1920s British racing seaplane

The Supermarine S.6 (later designated the S.6A) is a 1920s British single-engined single-seat racing seaplane built by Supermarine and designed by its chief designer, R.J. Mitchell, who refined the earlier Supermarine S.5 to produce a larger, more powerful aircraft. Two aircraft, N247 and N248, were built to participate in the 1929 Schneider Trophy contest. Rolls-Royce produced the R engine for the new all-metal aircraft. The engine's initial issues—such as the short time between overhauls and the heat generated when the engine power was increased to 1900 hp—were resolved within a few months before the aircraft were completed at Supermarine’s works at Woolston, Southampton.
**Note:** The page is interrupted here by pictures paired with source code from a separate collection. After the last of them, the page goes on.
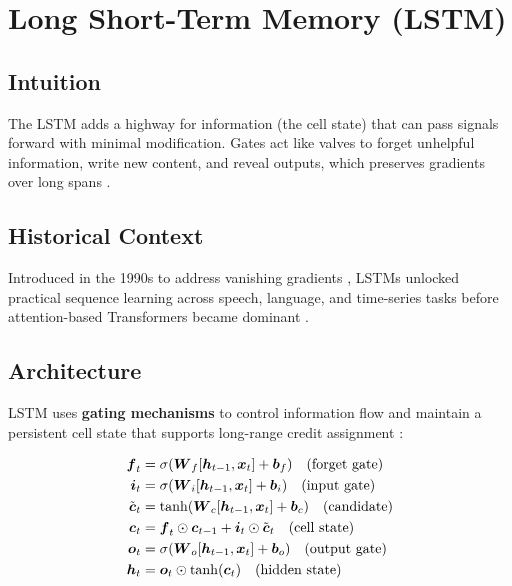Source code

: 
\section{Long Short-Term Memory (LSTM)}
\label{sec:lstm}

\subsection*{Intuition}

The LSTM adds a highway for information (the cell state) that can pass signals forward with minimal modification. Gates act like valves to forget unhelpful information, write new content, and reveal outputs, which preserves gradients over long spans \cite{Hochreiter1997,GoodfellowEtAl2016}.

\subsection*{Historical Context}

Introduced in the 1990s to address vanishing gradients \cite{Hochreiter1997}, LSTMs unlocked practical sequence learning across speech, language, and time-series tasks before attention-based Transformers became dominant \cite{Vaswani2017}.


\subsection{Architecture}

LSTM uses \textbf{gating mechanisms} to control information flow and maintain a persistent cell state that supports long-range credit assignment \cite{Hochreiter1997,GoodfellowEtAl2016}:

\begin{align}
\vect{f}_t &= \sigma(\mat{W}_f [\vect{h}_{t-1}, \vect{x}_t] + \vect{b}_f) \quad \text{(forget gate)} \\
\vect{i}_t &= \sigma(\mat{W}_i [\vect{h}_{t-1}, \vect{x}_t] + \vect{b}_i) \quad \text{(input gate)} \\
\tilde{\vect{c}}_t &= \tanh(\mat{W}_c [\vect{h}_{t-1}, \vect{x}_t] + \vect{b}_c) \quad \text{(candidate)} \\
\vect{c}_t &= \vect{f}_t \odot \vect{c}_{t-1} + \vect{i}_t \odot \tilde{\vect{c}}_t \quad \text{(cell state)} \\
\vect{o}_t &= \sigma(\mat{W}_o [\vect{h}_{t-1}, \vect{x}_t] + \vect{b}_o) \quad \text{(output gate)} \\
\vect{h}_t &= \vect{o}_t \odot \tanh(\vect{c}_t) \quad \text{(hidden state)}
\end{align}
The day before the 1929 race, one of N247s pistons was discovered to be faulty; the piston was replaced during the night. The race on the following day was won by the British team, with N247 coming first at a speed of 328.63 mph, whilst N248 set World closed-circuit records for 50 and 100 km. For the 1931 race, the S.6 was redesigned as the Supermarine S.6B, to take a more powerful version of the R engine. The two existing S.6s were brought up to a similar standard as the S.6Bs, but N247 was destroyed prior to the contest during a fatal accident. The S.Bs were retired after the 1931 contest. The surviving S.6A is on display at the Solent Sky museum in Southampton.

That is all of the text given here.